Prima che il gonfiore e dolore diventino limitanti e importanti, il linfedema rischia di essere sottovalutato, anche quando sono presenti i primi sintomi dell’accumulo di linfa nei tessuti, come senso di pesantezza, tensione della cute, lieve gonfiore o difficoltà nei movimenti. Per questo è importante riconoscere subito il problema e intervenire, così da scongiurare peggioramenti e complicazioni. Per capire quale sia il modo migliore per farlo, oggi dermatologi, oncologi, chirurghi vascolari e fisioterapisti si riuniscono in un evento a Roma, presso l’Idi-Irccs di Roma, dedicato a malati e caregiver.

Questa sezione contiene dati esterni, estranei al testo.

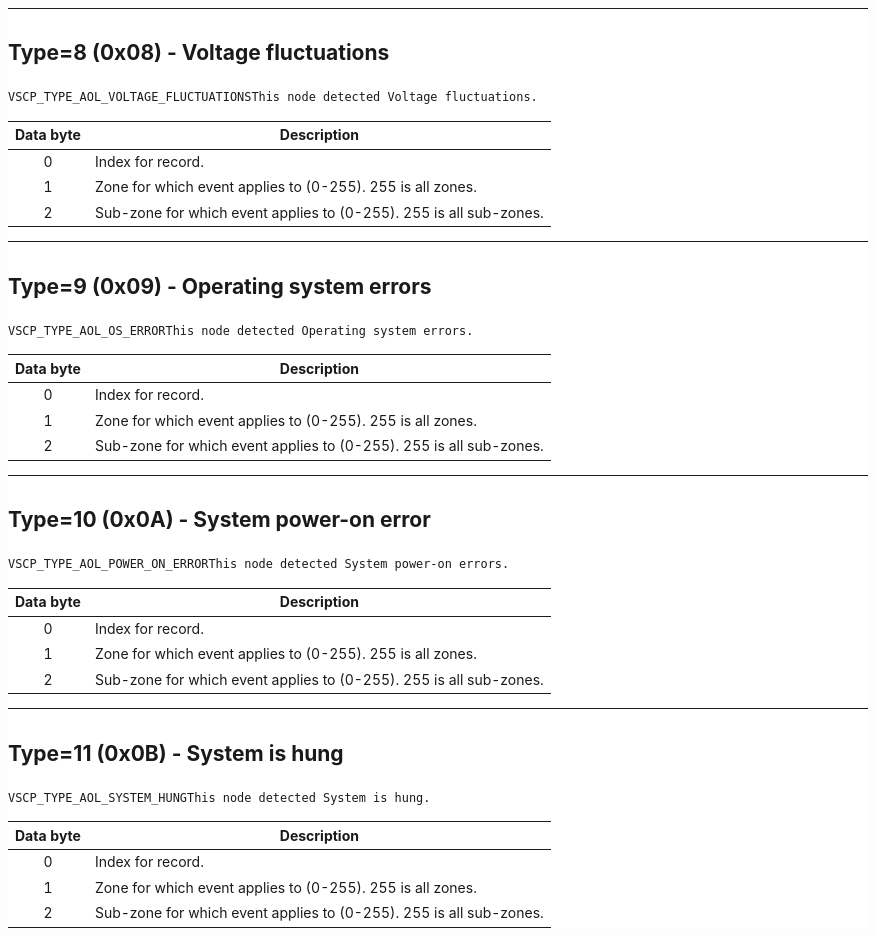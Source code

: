 ----

## <a name="type8">Type=8 (0x08) - Voltage fluctuations</a>
    VSCP_TYPE_AOL_VOLTAGE_FLUCTUATIONSThis node detected Voltage fluctuations.

 | Data byte | Description                                                        | 
 | :---------: | -----------                                                        | 
 | 0         | Index for record.                                                  | 
 | 1         | Zone for which event applies to (0-255). 255 is all zones.         | 
 | 2         | Sub-zone for which event applies to (0-255). 255 is all sub-zones. | 

----

## <a name="type9">Type=9 (0x09) - Operating system errors</a>
    VSCP_TYPE_AOL_OS_ERRORThis node detected Operating system errors.

 | Data byte | Description                                                        | 
 | :---------: | -----------                                                        | 
 | 0         | Index for record.                                                  | 
 | 1         | Zone for which event applies to (0-255). 255 is all zones.         | 
 | 2         | Sub-zone for which event applies to (0-255). 255 is all sub-zones. | 

----

## <a name="type10">Type=10 (0x0A) - System power-on error</a>
    VSCP_TYPE_AOL_POWER_ON_ERRORThis node detected System power-on errors.

 | Data byte | Description                                                        | 
 | :---------: | -----------                                                        | 
 | 0         | Index for record.                                                  | 
 | 1         | Zone for which event applies to (0-255). 255 is all zones.         | 
 | 2         | Sub-zone for which event applies to (0-255). 255 is all sub-zones. | 

----

## <a name="type11">Type=11 (0x0B) - System is hung</a>
    VSCP_TYPE_AOL_SYSTEM_HUNGThis node detected System is hung.

 | Data byte | Description                                                        | 
 | :---------: | -----------                                                        | 
 | 0         | Index for record.                                                  | 
 | 1         | Zone for which event applies to (0-255). 255 is all zones.         | 
 | 2         | Sub-zone for which event applies to (0-255). 255 is all sub-zones. |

L’importanza di idratazione, protezione solare e igiene

I motivi di questo accumulo di linfa nei tessuti, a livello di braccia e gambe, vanno ricercati spesso nei trattamenti oncologici, e sono riconducibili a radioterapia e all’asportazione dei linfonodi. Si stima che fino all’80% dei pazienti oncologici possa andare incontro a linfedema. Ma “Il linfedema non è una conseguenza inevitabile delle cure oncologiche”, ha ricordato Laura Colonna, Direttore dell’Uoc Cedri-Centro di Dermatologia Rigenerativa e Immunologica e dell’Ambulatorio per le reazioni cutanee avverse da farmaci oncologici dell’Idi-Irccs. “Se riconosciuto ai primi segnali e gestito correttamente, può essere controllato in modo più efficace e, nelle fasi iniziali, può ancora regredire. Durante l’incontro di oggi aiutiamo i pazienti a riconoscere i comportamenti corretti da adottare ogni giorno: dalla detersione all’idratazione, fino alla protezione solare e alla scelta dei prodotti più adatti a una cute delicata”. Indicazioni particolarmente importanti soprattutto d’estate, quando caldo, sudorazione e sole rischiano di rendere la pelle più fragile, aumentando il rischio di irritazioni e infezioni.